§ **TASK**: The goal is to restate all of the records below word for word.
* * * * * * *
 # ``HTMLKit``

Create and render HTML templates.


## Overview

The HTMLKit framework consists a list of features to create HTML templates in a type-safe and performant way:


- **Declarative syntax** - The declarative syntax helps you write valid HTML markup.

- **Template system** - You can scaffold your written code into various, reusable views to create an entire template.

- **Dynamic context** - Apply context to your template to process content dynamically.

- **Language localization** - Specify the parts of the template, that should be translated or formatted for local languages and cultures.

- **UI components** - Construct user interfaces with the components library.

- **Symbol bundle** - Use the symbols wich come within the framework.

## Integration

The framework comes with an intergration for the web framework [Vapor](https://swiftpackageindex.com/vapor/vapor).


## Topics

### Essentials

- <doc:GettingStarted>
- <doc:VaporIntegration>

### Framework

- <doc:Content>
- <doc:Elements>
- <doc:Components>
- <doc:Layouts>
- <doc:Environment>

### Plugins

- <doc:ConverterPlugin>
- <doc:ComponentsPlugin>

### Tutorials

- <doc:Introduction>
* * * * * * *
§ **WRITTEN SOLUTION**:
 # ``HTMLKit``

Create and render HTML templates.


## Overview

The HTMLKit framework consists a list of features to create HTML templates in a type-safe and performant way:


- **Declarative syntax** - The declarative syntax helps you write valid HTML markup.

- **Template system** - You can scaffold your written code into various, reusable views to create an entire template.

- **Dynamic context** - Apply context to your template to process content dynamically.

- **Language localization** - Specify the parts of the template, that should be translated or formatted for local languages and cultures.

- **UI components** - Construct user interfaces with the components library.

- **Symbol bundle** - Use the symbols wich come within the framework.

## Integration

The framework comes with an intergration for the web framework [Vapor](https://swiftpackageindex.com/vapor/vapor).


## Topics

### Essentials

- <doc:GettingStarted>
- <doc:VaporIntegration>

### Framework

- <doc:Content>
- <doc:Elements>
- <doc:Components>
- <doc:Layouts>
- <doc:Environment>

### Plugins

- <doc:ConverterPlugin>
- <doc:ComponentsPlugin>

### Tutorials

- <doc:Introduction>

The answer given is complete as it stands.